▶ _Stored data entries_
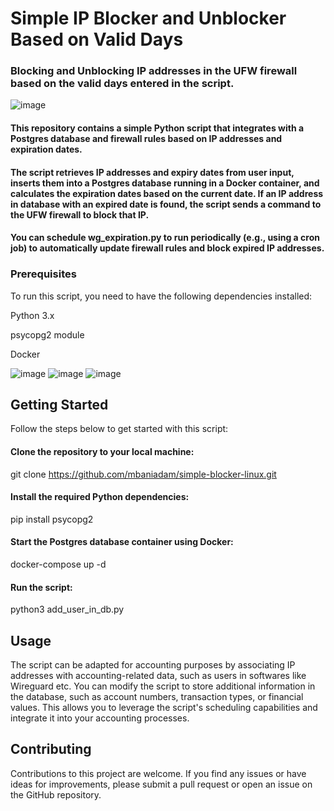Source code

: # Simple IP Blocker and Unblocker Based on Valid Days

### Blocking and Unblocking IP addresses in the UFW firewall based on the valid days entered in the script.

![image](https://github.com/mbaniadam/simple-ufw-ip-blocker/assets/75830370/3080c9c4-4213-4787-b383-5847feeb33a0)

#### This repository contains a simple Python script that integrates with a Postgres database and firewall rules based on IP addresses and expiration dates.

#### The script retrieves IP addresses and expiry dates from user input, inserts them into a Postgres database running in a Docker container, and calculates the expiration dates based on the current date. If an IP address in database with an expired date is found, the script sends a command to the UFW firewall to block that IP.

#### You can schedule wg_expiration.py to run periodically (e.g., using a cron job) to automatically update firewall rules and block expired IP addresses.


### Prerequisites
To run this script, you need to have the following dependencies installed:

Python 3.x

psycopg2 module

Docker


![image](https://github.com/mbaniadam/simple-ufw-ip-blocker/assets/75830370/e95d2969-1ab7-41cd-920a-412c7d55a31a)
![image](https://github.com/mbaniadam/simple-ufw-ip-blocker/assets/75830370/d48fd8d8-9505-4b8d-8e05-a7dc40fe25dc)
![image](https://github.com/mbaniadam/simple-ufw-ip-blocker/assets/75830370/5cca7e62-e02f-42ae-807e-86d8d9623dfc)

## Getting Started
Follow the steps below to get started with this script:

#### Clone the repository to your local machine:
git clone https://github.com/mbaniadam/simple-blocker-linux.git

#### Install the required Python dependencies:
pip install psycopg2

#### Start the Postgres database container using Docker:
docker-compose up -d

#### Run the script:
python3 add_user_in_db.py


## Usage

The script can be adapted for accounting purposes by associating IP addresses with accounting-related data, such as users in softwares like Wireguard etc. You can modify the script to store additional information in the database, such as account numbers, transaction types, or financial values. This allows you to leverage the script's scheduling capabilities and integrate it into your accounting processes.


## Contributing

Contributions to this project are welcome. If you find any issues or have ideas for improvements, please submit a pull request or open an issue on the GitHub repository.
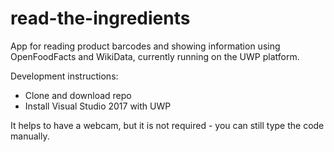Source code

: # read-the-ingredients
App for reading product barcodes and showing information using OpenFoodFacts and WikiData, currently running on the UWP platform. 

Development instructions:
- Clone and download repo
- Install Visual Studio 2017 with UWP

It helps to have a webcam, but it is not required - you can still type the code manually. 
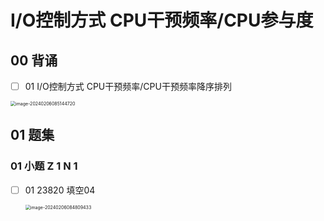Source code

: # I/O控制方式 CPU干预频率/CPU参与度



## 00 背诵

- [ ] 01 I/O控制方式 CPU干预频率/CPU干预频率降序排列

<img src="https://cvp.oss-cn-shanghai.aliyuncs.com/picgo/202402060851826.png" alt="image-20240206085144720" style="zoom:50%;" />



## 01 题集



### 01 小题  Z 1 N 1

- [ ] 01 23820 填空04 

  <img src="https://cvp.oss-cn-shanghai.aliyuncs.com/picgo/202402060848561.png" alt="image-20240206084809433" style="zoom:50%;" />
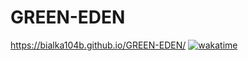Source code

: # GREEN-EDEN
https://bialka104b.github.io/GREEN-EDEN/
[![wakatime](https://wakatime.com/badge/github/bialka104b/GREEN-EDEN.svg)](https://wakatime.com/badge/github/bialka104b/GREEN-EDEN)
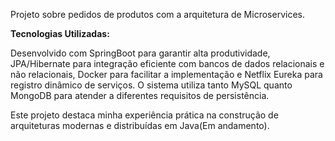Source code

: 
Projeto sobre pedidos de produtos com a arquitetura de Microservices.

**Tecnologias Utilizadas:**

Desenvolvido com SpringBoot para garantir alta produtividade, JPA/Hibernate para integração eficiente
com bancos de dados relacionais e não relacionais, Docker para facilitar a implementação e Netflix Eureka
para registro dinâmico de serviços. O sistema utiliza tanto MySQL quanto MongoDB para atender a
diferentes requisitos de persistência. 

Este projeto destaca minha experiência prática na construção de arquiteturas modernas e distribuídas em Java(Em andamento).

▶ _DIRECTIONS_
Word for word, quote the lines above. Omit the pictures.

▶ _EXERCISE RESPONSE_
Source code

: # Simple IP Blocker and Unblocker Based on Valid Days

### Blocking and Unblocking IP addresses in the UFW firewall based on the valid days entered in the script.

![image](https://github.com/mbaniadam/simple-ufw-ip-blocker/assets/75830370/3080c9c4-4213-4787-b383-5847feeb33a0)

#### This repository contains a simple Python script that integrates with a Postgres database and firewall rules based on IP addresses and expiration dates.

#### The script retrieves IP addresses and expiry dates from user input, inserts them into a Postgres database running in a Docker container, and calculates the expiration dates based on the current date. If an IP address in database with an expired date is found, the script sends a command to the UFW firewall to block that IP.

#### You can schedule wg_expiration.py to run periodically (e.g., using a cron job) to automatically update firewall rules and block expired IP addresses.


### Prerequisites
To run this script, you need to have the following dependencies installed:

Python 3.x

psycopg2 module

Docker


![image](https://github.com/mbaniadam/simple-ufw-ip-blocker/assets/75830370/e95d2969-1ab7-41cd-920a-412c7d55a31a)
![image](https://github.com/mbaniadam/simple-ufw-ip-blocker/assets/75830370/d48fd8d8-9505-4b8d-8e05-a7dc40fe25dc)
![image](https://github.com/mbaniadam/simple-ufw-ip-blocker/assets/75830370/5cca7e62-e02f-42ae-807e-86d8d9623dfc)

## Getting Started
Follow the steps below to get started with this script:

#### Clone the repository to your local machine:
git clone https://github.com/mbaniadam/simple-blocker-linux.git

#### Install the required Python dependencies:
pip install psycopg2

#### Start the Postgres database container using Docker:
docker-compose up -d

#### Run the script:
python3 add_user_in_db.py


## Usage

The script can be adapted for accounting purposes by associating IP addresses with accounting-related data, such as users in softwares like Wireguard etc. You can modify the script to store additional information in the database, such as account numbers, transaction types, or financial values. This allows you to leverage the script's scheduling capabilities and integrate it into your accounting processes.


## Contributing

Contributions to this project are welcome. If you find any issues or have ideas for improvements, please submit a pull request or open an issue on the GitHub repository.
Source code

: # read-the-ingredients
App for reading product barcodes and showing information using OpenFoodFacts and WikiData, currently running on the UWP platform. 

Development instructions:
- Clone and download repo
- Install Visual Studio 2017 with UWP

It helps to have a webcam, but it is not required - you can still type the code manually. 
Source code

: # I/O控制方式 CPU干预频率/CPU参与度



## 00 背诵

- [ ] 01 I/O控制方式 CPU干预频率/CPU干预频率降序排列

<img src="https://cvp.oss-cn-shanghai.aliyuncs.com/picgo/202402060851826.png" alt="image-20240206085144720" style="zoom:50%;" />



## 01 题集



### 01 小题  Z 1 N 1

- [ ] 01 23820 填空04 

  <img src="https://cvp.oss-cn-shanghai.aliyuncs.com/picgo/202402060848561.png" alt="image-20240206084809433" style="zoom:50%;" />
Source code

: # GREEN-EDEN
https://bialka104b.github.io/GREEN-EDEN/
[![wakatime](https://wakatime.com/badge/github/bialka104b/GREEN-EDEN.svg)](https://wakatime.com/badge/github/bialka104b/GREEN-EDEN)
Source code

: 
Projeto sobre pedidos de produtos com a arquitetura de Microservices.

**Tecnologias Utilizadas:**

Desenvolvido com SpringBoot para garantir alta produtividade, JPA/Hibernate para integração eficiente
com bancos de dados relacionais e não relacionais, Docker para facilitar a implementação e Netflix Eureka
para registro dinâmico de serviços. O sistema utiliza tanto MySQL quanto MongoDB para atender a
diferentes requisitos de persistência. 

Este projeto destaca minha experiência prática na construção de arquiteturas modernas e distribuídas em Java(Em andamento).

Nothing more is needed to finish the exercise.